A simple gold candle holder, about 5 feet tall.  Where else, Vienna.

Tuesday, April 2, 2013

At Tea With Vietnam

I put an order in to Upton's Teas because they had so many new ones to try.  This particular one is from Vietnam, a black tea, Shan Tuyet,  which means Mountain Tea, and comes from ancient trees in the Northern Highlands, rather than in the Mekong Delta region.  Most Vietnamese tea is grown and processed by small farmers, who often use old laundry driers to cure their tea.

The dry tea has an odd aroma that I can't put my finger on.  It is smokey, woodsy, earthy, mushroomy, but it isn't, if you can understand that.  It is black with some golden tan tips included. The suggested brewing is 5 minutes with boiling water, so I do.  The brewed tea throws in maybe roasted or grilled green beans or grilled summer squash.  See why I can't put my finger on it?

The brewed tea is a yellowed amber and tastes a bit like a Lapsang Souchong.  But it also tastes of tree bark and the vegetables, with a hint of chocolate in the back.  It has a good clean feel, with a short lingering time, which is where the chocolate hint comes in. However, this is not a tea for sweets.  This is a hearty breakfast or roast beef accompaniment.  I, who always put milk in my black tea, didn't.  I don't think it would go.  I will probably try some when my cup is almost gone.  At first I didn't like the tea, but by the bottom of the cup, I was a convert.  This quite good and intriguing.

The entance to the Hapsburg Place in the middle of Vienna

Monday, April 1, 2013

A Bit of Gothic

The woods are dark and mysterious this morning, calling to mind gothic novels with their forbidding air of mystery, the mist moving as if it were the tatters of ghostly apparel. The trees bend in the wind, the birds are still, hunched in the rain that drops and slides over  every tree and plant.

Perhaps this is a good day for a somewhat romantic tea, as most gothic novels I read in my misspent youth were romances with a big helping of mystery.  They were so predictable.  As soon as the handsome laird showed up and treated the heroine miserably you knew he was "The One" she would spend the next 150 pages trying to engage.  Meanwhile, there was a gloomy manor, a scary cellar and surely, something she would need to be rescued from.

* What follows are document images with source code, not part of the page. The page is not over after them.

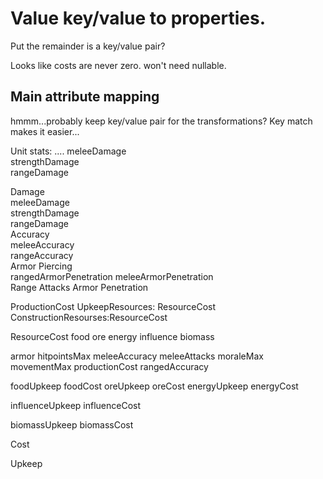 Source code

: # Value key/value to properties.

Put the remainder is a key/value pair?


Looks like costs are never zero.  won't need nullable.


## Main attribute mapping

hmmm...probably keep key/value pair for the transformations?  Key match makes it easier...


Unit stats: 
    ....
	meleeDamage  
	strengthDamage   
	rangeDamage  


Damage  
	meleeDamage  
	strengthDamage  
	rangeDamage  
Accuracy  
    meleeAccuracy  
    rangeAccuracy  
Armor Piercing    
    rangedArmorPenetration
    meleeArmorPenetration    
Range
Attacks
Armor Penetration

ProductionCost 
UpkeepResources: ResourceCost
ConstructionResourses:ResourceCost

ResourceCost
	food
	ore
	energy
	influence
	biomass



armor
hitpointsMax
meleeAccuracy 
meleeAttacks
moraleMax
movementMax
productionCost
rangedAccuracy

foodUpkeep
foodCost
oreUpkeep
oreCost
energyUpkeep
energyCost

influenceUpkeep
influenceCost

biomassUpkeep
biomassCost


Cost
    
Upkeep

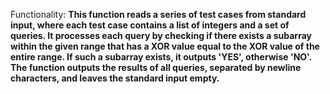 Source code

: Functionality: **This function reads a series of test cases from standard input, where each test case contains a list of integers and a set of queries. It processes each query by checking if there exists a subarray within the given range that has a XOR value equal to the XOR value of the entire range. If such a subarray exists, it outputs 'YES', otherwise 'NO'. The function outputs the results of all queries, separated by newline characters, and leaves the standard input empty.**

So, my tea today is SD Bell's China Raspberry from Best International Tea.  When I opened the packet, it smelled just like a box of raspberry creme chocolates, rich, creamy, oozy.  The dry leaves are pretty standard, quite black with some small white bits that may be flowers.  There is nothing on the label to indicate anything about it.  As I brewed it (3.5 minutes, 212 degree water)  it began to remind me of church basements when the women of the church were preparing a big dinner - warm and comforting, filled with memories of good people and good food.  There wasn't much raspberry scent at first, but as it cooled enough for me to sip it, more came out.

This is more a raspberry cream tea than a straight raspberry.  It's good, but it isn't to my taste.  Milk doesn't seem to do anything for it, in fact, it seems to overwhelm it.  If you like raspberry cream, by all means try it.  I would advice a heaping spoon and a 3 minute brew.

The nice folk at Best sent me some candy bars to try.  So far, I have only had the milk chocolate with almonds.  It's wonderful.  Seems to have just a tad of sea salt in it as well, which I really like.  It is very creamy, with slivers of almond running through.

There are the horses in action on the Vienna streets.  Much of Vienna is quite charming and very elegant, with wonderful food.